# What needs to be done
Tally the lines of the entries in which the string "coloured" occurs, and say only how many.

====================

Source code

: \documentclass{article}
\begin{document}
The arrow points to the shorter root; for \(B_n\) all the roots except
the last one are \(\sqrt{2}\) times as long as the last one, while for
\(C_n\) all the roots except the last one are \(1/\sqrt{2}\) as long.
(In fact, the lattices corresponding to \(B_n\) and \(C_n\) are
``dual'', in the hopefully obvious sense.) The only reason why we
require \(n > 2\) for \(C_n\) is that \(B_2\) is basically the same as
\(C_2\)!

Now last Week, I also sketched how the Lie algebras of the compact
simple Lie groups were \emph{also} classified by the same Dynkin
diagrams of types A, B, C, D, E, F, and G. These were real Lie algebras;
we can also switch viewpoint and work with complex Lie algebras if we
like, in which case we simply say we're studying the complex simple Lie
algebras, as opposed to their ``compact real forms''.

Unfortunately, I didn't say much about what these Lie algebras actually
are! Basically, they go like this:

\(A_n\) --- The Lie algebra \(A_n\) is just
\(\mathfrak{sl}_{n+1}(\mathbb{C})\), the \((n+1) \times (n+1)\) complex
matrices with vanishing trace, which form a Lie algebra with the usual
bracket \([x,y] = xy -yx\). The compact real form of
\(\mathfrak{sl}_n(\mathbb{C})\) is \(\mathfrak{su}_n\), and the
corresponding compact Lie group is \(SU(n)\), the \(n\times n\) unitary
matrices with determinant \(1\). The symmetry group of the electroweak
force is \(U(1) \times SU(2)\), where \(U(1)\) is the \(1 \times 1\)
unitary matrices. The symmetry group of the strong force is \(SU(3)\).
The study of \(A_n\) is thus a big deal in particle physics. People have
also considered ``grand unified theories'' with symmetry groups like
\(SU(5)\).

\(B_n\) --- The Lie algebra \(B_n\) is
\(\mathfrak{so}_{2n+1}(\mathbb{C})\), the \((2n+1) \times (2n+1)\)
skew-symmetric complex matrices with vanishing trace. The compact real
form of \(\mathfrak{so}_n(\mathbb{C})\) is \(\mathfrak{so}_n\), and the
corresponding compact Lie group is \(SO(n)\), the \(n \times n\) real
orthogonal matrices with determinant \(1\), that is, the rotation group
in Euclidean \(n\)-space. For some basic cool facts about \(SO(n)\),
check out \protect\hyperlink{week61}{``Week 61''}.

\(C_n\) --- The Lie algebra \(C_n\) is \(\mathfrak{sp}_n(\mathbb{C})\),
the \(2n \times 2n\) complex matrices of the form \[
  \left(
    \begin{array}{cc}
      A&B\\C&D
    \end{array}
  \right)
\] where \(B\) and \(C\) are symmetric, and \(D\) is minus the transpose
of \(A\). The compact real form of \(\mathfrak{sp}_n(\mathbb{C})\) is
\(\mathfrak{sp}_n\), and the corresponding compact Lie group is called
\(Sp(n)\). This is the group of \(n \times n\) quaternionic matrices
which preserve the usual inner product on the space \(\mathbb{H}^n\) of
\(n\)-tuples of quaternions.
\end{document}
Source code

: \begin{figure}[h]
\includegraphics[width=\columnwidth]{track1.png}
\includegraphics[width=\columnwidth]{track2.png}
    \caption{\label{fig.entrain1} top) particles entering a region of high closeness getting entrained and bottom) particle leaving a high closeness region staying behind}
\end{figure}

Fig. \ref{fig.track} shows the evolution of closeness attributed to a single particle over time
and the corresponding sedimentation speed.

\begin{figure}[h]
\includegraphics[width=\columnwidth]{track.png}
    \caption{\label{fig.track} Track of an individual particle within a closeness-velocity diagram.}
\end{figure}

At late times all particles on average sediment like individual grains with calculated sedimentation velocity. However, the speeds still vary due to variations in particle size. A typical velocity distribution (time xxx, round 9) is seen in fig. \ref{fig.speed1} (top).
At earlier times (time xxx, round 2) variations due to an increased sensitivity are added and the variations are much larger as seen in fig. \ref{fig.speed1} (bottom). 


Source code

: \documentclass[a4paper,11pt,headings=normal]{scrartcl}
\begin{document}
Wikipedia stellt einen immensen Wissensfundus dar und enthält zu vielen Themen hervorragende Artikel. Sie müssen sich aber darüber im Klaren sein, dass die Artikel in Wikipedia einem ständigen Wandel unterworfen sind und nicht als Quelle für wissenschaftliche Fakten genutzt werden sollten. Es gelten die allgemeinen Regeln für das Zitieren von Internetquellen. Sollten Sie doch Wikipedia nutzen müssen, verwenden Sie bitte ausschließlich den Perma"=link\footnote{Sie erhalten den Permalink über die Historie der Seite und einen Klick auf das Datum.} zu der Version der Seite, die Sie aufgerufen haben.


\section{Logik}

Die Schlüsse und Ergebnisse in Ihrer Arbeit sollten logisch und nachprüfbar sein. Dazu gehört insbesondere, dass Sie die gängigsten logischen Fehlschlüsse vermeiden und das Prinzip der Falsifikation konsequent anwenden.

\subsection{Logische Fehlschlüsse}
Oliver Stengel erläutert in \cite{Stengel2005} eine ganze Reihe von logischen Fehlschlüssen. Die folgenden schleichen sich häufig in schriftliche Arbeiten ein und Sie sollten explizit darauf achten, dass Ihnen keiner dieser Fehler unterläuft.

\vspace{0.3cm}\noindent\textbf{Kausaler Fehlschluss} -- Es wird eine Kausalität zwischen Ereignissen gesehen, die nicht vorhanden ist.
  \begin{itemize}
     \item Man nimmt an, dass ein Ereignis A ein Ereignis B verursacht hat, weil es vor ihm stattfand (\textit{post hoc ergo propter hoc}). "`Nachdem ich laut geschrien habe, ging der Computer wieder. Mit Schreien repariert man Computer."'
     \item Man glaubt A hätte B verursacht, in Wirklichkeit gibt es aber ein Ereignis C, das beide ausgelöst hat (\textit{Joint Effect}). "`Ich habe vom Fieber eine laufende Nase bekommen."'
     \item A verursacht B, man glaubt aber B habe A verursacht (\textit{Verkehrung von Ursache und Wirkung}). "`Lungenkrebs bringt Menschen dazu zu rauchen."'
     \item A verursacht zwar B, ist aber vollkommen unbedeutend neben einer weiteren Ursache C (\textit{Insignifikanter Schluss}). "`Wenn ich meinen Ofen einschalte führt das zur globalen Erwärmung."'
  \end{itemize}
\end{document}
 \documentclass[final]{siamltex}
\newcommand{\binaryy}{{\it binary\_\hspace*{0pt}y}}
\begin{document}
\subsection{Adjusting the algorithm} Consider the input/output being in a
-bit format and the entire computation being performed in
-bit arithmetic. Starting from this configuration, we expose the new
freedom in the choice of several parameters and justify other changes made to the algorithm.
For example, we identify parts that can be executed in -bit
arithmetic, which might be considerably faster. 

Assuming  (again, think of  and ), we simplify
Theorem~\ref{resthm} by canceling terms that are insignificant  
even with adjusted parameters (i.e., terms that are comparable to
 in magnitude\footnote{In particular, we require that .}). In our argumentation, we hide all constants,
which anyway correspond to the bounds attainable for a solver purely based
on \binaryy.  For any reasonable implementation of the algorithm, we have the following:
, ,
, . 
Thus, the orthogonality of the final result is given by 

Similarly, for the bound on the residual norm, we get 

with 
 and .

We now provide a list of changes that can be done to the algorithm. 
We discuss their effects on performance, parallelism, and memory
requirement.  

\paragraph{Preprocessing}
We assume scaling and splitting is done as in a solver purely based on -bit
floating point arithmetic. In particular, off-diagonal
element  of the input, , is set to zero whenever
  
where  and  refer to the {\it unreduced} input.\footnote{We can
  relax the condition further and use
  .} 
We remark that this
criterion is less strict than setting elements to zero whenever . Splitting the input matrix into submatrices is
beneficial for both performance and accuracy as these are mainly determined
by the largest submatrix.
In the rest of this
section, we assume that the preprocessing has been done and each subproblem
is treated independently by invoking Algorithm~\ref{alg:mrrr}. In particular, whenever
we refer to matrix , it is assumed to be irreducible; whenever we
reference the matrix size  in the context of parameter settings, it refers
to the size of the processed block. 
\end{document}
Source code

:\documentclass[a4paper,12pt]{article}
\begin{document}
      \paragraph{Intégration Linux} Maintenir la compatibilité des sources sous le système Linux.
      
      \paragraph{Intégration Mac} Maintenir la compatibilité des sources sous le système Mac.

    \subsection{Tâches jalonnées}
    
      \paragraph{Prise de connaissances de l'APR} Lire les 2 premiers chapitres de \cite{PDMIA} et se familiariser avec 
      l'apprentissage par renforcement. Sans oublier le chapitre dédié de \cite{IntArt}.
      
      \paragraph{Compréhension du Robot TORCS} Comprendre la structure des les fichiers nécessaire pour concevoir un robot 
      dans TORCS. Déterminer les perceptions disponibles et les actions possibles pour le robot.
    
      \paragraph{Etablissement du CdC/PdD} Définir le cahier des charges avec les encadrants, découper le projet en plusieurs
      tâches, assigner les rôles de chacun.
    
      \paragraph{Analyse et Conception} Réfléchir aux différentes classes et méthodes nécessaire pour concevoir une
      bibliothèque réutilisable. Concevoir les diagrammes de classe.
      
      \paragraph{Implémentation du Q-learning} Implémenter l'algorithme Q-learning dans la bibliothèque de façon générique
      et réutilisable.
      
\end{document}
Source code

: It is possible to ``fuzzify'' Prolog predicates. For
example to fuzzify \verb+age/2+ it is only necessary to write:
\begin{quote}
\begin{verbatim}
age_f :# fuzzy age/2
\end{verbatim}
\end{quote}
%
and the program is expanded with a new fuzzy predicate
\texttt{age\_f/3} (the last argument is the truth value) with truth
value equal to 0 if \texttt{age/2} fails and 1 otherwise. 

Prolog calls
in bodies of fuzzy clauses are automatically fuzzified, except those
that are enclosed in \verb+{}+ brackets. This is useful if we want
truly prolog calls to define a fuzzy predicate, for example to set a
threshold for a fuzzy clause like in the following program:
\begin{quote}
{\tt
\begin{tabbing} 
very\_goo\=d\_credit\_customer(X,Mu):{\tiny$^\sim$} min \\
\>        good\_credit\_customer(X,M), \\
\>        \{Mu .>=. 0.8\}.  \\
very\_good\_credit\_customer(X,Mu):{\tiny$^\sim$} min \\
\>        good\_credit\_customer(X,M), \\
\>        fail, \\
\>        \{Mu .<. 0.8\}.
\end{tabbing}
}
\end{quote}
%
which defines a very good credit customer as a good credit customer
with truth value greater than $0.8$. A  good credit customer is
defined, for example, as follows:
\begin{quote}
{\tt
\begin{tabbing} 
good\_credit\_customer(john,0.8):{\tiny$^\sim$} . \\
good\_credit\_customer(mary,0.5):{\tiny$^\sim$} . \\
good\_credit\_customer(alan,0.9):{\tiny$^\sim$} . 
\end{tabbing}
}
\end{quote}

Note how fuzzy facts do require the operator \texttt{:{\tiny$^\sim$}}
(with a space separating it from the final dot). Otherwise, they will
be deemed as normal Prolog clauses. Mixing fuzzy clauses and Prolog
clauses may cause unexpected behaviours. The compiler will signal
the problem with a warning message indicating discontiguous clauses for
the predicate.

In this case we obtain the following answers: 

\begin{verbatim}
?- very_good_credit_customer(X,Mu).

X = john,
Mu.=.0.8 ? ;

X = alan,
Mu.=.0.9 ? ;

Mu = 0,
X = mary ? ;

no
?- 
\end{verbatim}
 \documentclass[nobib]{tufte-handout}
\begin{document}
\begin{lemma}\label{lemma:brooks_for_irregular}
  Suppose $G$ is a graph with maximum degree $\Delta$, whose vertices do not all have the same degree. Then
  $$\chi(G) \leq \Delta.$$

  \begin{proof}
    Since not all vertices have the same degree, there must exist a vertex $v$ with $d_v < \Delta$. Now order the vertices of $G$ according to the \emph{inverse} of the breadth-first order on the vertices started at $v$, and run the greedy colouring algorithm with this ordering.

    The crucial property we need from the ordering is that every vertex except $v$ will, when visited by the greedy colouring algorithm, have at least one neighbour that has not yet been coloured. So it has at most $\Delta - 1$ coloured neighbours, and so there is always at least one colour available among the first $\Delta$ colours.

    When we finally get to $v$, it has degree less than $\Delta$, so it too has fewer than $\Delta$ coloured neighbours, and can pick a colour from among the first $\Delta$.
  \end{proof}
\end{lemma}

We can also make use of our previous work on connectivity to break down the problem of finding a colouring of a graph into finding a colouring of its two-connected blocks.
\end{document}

====================

# Result of this task
2